Please set down the data word for word; images do not go in the copy.

*-*-*

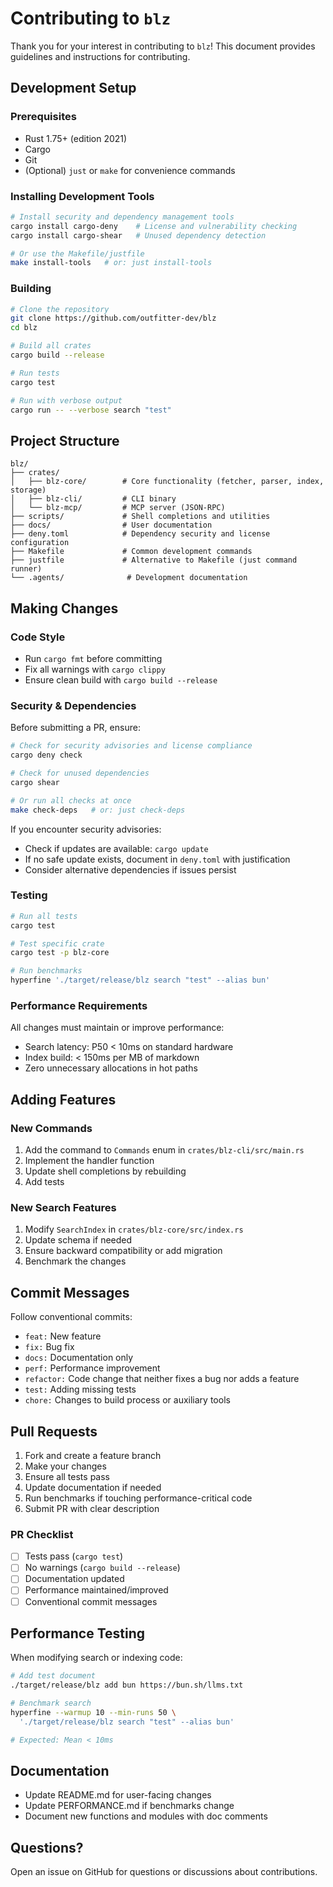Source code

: # Contributing to `blz`

Thank you for your interest in contributing to `blz`! This document provides guidelines and instructions for contributing.

## Development Setup

### Prerequisites

- Rust 1.75+ (edition 2021)
- Cargo
- Git
- (Optional) `just` or `make` for convenience commands

### Installing Development Tools

```bash
# Install security and dependency management tools
cargo install cargo-deny    # License and vulnerability checking
cargo install cargo-shear   # Unused dependency detection

# Or use the Makefile/justfile
make install-tools   # or: just install-tools
```

### Building

```bash
# Clone the repository
git clone https://github.com/outfitter-dev/blz
cd blz

# Build all crates
cargo build --release

# Run tests
cargo test

# Run with verbose output
cargo run -- --verbose search "test"
```

## Project Structure

```
blz/
├── crates/
│   ├── blz-core/        # Core functionality (fetcher, parser, index, storage)
│   ├── blz-cli/         # CLI binary
│   └── blz-mcp/         # MCP server (JSON-RPC)
├── scripts/             # Shell completions and utilities
├── docs/                # User documentation
├── deny.toml            # Dependency security and license configuration
├── Makefile             # Common development commands
├── justfile             # Alternative to Makefile (just command runner)
└── .agents/              # Development documentation
```

## Making Changes

### Code Style

- Run `cargo fmt` before committing
- Fix all warnings with `cargo clippy`
- Ensure clean build with `cargo build --release`

### Security & Dependencies

Before submitting a PR, ensure:

```bash
# Check for security advisories and license compliance
cargo deny check

# Check for unused dependencies
cargo shear

# Or run all checks at once
make check-deps   # or: just check-deps
```

If you encounter security advisories:
- Check if updates are available: `cargo update`
- If no safe update exists, document in `deny.toml` with justification
- Consider alternative dependencies if issues persist

### Testing

```bash
# Run all tests
cargo test

# Test specific crate
cargo test -p blz-core

# Run benchmarks
hyperfine './target/release/blz search "test" --alias bun'
```

### Performance Requirements

All changes must maintain or improve performance:

- Search latency: P50 < 10ms on standard hardware
- Index build: < 150ms per MB of markdown
- Zero unnecessary allocations in hot paths

## Adding Features

### New Commands

1. Add the command to `Commands` enum in `crates/blz-cli/src/main.rs`
2. Implement the handler function
3. Update shell completions by rebuilding
4. Add tests

### New Search Features

1. Modify `SearchIndex` in `crates/blz-core/src/index.rs`
2. Update schema if needed
3. Ensure backward compatibility or add migration
4. Benchmark the changes

## Commit Messages

Follow conventional commits:

- `feat:` New feature
- `fix:` Bug fix
- `docs:` Documentation only
- `perf:` Performance improvement
- `refactor:` Code change that neither fixes a bug nor adds a feature
- `test:` Adding missing tests
- `chore:` Changes to build process or auxiliary tools

## Pull Requests

1. Fork and create a feature branch
2. Make your changes
3. Ensure all tests pass
4. Update documentation if needed
5. Run benchmarks if touching performance-critical code
6. Submit PR with clear description

### PR Checklist

- [ ] Tests pass (`cargo test`)
- [ ] No warnings (`cargo build --release`)
- [ ] Documentation updated
- [ ] Performance maintained/improved
- [ ] Conventional commit messages

## Performance Testing

When modifying search or indexing code:

```bash
# Add test document
./target/release/blz add bun https://bun.sh/llms.txt

# Benchmark search
hyperfine --warmup 10 --min-runs 50 \
  './target/release/blz search "test" --alias bun'

# Expected: Mean < 10ms
```

## Documentation

- Update README.md for user-facing changes
- Update PERFORMANCE.md if benchmarks change
- Document new functions and modules with doc comments

## Questions?

Open an issue on GitHub for questions or discussions about contributions.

*-*-*

**REPLY TO THE TASK**
Source code

: # Contributing to `blz`

Thank you for your interest in contributing to `blz`! This document provides guidelines and instructions for contributing.

## Development Setup

### Prerequisites

- Rust 1.75+ (edition 2021)
- Cargo
- Git
- (Optional) `just` or `make` for convenience commands

### Installing Development Tools

```bash
# Install security and dependency management tools
cargo install cargo-deny    # License and vulnerability checking
cargo install cargo-shear   # Unused dependency detection

# Or use the Makefile/justfile
make install-tools   # or: just install-tools
```

### Building

```bash
# Clone the repository
git clone https://github.com/outfitter-dev/blz
cd blz

# Build all crates
cargo build --release

# Run tests
cargo test

# Run with verbose output
cargo run -- --verbose search "test"
```

## Project Structure

```
blz/
├── crates/
│   ├── blz-core/        # Core functionality (fetcher, parser, index, storage)
│   ├── blz-cli/         # CLI binary
│   └── blz-mcp/         # MCP server (JSON-RPC)
├── scripts/             # Shell completions and utilities
├── docs/                # User documentation
├── deny.toml            # Dependency security and license configuration
├── Makefile             # Common development commands
├── justfile             # Alternative to Makefile (just command runner)
└── .agents/              # Development documentation
```

## Making Changes

### Code Style

- Run `cargo fmt` before committing
- Fix all warnings with `cargo clippy`
- Ensure clean build with `cargo build --release`

### Security & Dependencies

Before submitting a PR, ensure:

```bash
# Check for security advisories and license compliance
cargo deny check

# Check for unused dependencies
cargo shear

# Or run all checks at once
make check-deps   # or: just check-deps
```

If you encounter security advisories:
- Check if updates are available: `cargo update`
- If no safe update exists, document in `deny.toml` with justification
- Consider alternative dependencies if issues persist

### Testing

```bash
# Run all tests
cargo test

# Test specific crate
cargo test -p blz-core

# Run benchmarks
hyperfine './target/release/blz search "test" --alias bun'
```

### Performance Requirements

All changes must maintain or improve performance:

- Search latency: P50 < 10ms on standard hardware
- Index build: < 150ms per MB of markdown
- Zero unnecessary allocations in hot paths

## Adding Features

### New Commands

1. Add the command to `Commands` enum in `crates/blz-cli/src/main.rs`
2. Implement the handler function
3. Update shell completions by rebuilding
4. Add tests

### New Search Features

1. Modify `SearchIndex` in `crates/blz-core/src/index.rs`
2. Update schema if needed
3. Ensure backward compatibility or add migration
4. Benchmark the changes

## Commit Messages

Follow conventional commits:

- `feat:` New feature
- `fix:` Bug fix
- `docs:` Documentation only
- `perf:` Performance improvement
- `refactor:` Code change that neither fixes a bug nor adds a feature
- `test:` Adding missing tests
- `chore:` Changes to build process or auxiliary tools

## Pull Requests

1. Fork and create a feature branch
2. Make your changes
3. Ensure all tests pass
4. Update documentation if needed
5. Run benchmarks if touching performance-critical code
6. Submit PR with clear description

### PR Checklist

- [ ] Tests pass (`cargo test`)
- [ ] No warnings (`cargo build --release`)
- [ ] Documentation updated
- [ ] Performance maintained/improved
- [ ] Conventional commit messages

## Performance Testing

When modifying search or indexing code:

```bash
# Add test document
./target/release/blz add bun https://bun.sh/llms.txt

# Benchmark search
hyperfine --warmup 10 --min-runs 50 \
  './target/release/blz search "test" --alias bun'

# Expected: Mean < 10ms
```

## Documentation

- Update README.md for user-facing changes
- Update PERFORMANCE.md if benchmarks change
- Document new functions and modules with doc comments

## Questions?

Open an issue on GitHub for questions or discussions about contributions.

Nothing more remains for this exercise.